Top of Supplied data
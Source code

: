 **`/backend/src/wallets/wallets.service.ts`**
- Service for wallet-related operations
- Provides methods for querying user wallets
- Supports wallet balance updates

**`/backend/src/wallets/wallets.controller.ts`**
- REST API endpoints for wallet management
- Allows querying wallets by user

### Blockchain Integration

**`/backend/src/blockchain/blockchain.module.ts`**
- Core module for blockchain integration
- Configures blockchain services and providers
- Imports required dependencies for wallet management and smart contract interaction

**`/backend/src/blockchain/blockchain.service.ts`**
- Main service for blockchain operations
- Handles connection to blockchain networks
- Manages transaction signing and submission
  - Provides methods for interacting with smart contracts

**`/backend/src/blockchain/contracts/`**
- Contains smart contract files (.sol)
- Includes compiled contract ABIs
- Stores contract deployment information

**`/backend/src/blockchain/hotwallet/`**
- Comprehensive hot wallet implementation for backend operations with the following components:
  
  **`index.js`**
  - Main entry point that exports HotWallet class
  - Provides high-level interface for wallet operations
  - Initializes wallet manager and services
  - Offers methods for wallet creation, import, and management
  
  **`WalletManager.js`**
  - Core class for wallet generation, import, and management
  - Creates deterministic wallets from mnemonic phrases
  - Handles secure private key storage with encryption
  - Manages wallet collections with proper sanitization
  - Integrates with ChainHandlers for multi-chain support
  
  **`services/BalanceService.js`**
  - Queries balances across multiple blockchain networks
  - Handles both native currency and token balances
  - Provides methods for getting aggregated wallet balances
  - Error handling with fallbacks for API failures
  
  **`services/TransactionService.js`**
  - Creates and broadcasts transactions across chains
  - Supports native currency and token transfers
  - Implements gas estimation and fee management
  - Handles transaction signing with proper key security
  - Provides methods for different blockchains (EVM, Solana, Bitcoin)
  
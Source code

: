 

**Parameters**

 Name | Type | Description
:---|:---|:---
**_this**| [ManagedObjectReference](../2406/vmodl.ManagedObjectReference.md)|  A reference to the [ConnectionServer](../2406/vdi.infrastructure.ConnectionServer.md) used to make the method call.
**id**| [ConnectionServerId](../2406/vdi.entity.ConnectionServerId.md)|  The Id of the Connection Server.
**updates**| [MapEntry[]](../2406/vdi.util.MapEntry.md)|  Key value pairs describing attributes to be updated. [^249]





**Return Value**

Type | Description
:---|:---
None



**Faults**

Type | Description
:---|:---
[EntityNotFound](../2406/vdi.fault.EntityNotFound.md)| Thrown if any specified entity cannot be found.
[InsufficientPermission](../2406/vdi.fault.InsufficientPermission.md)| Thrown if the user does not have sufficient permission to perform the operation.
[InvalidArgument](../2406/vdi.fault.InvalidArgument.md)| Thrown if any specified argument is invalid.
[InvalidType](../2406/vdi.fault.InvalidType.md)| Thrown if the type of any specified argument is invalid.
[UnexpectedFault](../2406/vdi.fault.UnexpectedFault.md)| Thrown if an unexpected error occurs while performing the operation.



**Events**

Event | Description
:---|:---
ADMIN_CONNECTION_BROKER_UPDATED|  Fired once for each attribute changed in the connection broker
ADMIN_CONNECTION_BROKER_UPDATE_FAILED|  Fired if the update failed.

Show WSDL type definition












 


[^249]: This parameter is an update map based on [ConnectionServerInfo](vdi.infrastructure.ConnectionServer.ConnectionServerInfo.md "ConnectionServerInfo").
Bottom of Supplied data
Nothing but an exact copy of the lines from the start of the entries through the line containing "- Core module for blockchain integration" belongs in the response.

Source code

: **`/backend/src/wallets/wallets.service.ts`**
- Service for wallet-related operations
- Provides methods for querying user wallets
- Supports wallet balance updates

**`/backend/src/wallets/wallets.controller.ts`**
- REST API endpoints for wallet management
- Allows querying wallets by user

### Blockchain Integration

**`/backend/src/blockchain/blockchain.module.ts`**
- Core module for blockchain integration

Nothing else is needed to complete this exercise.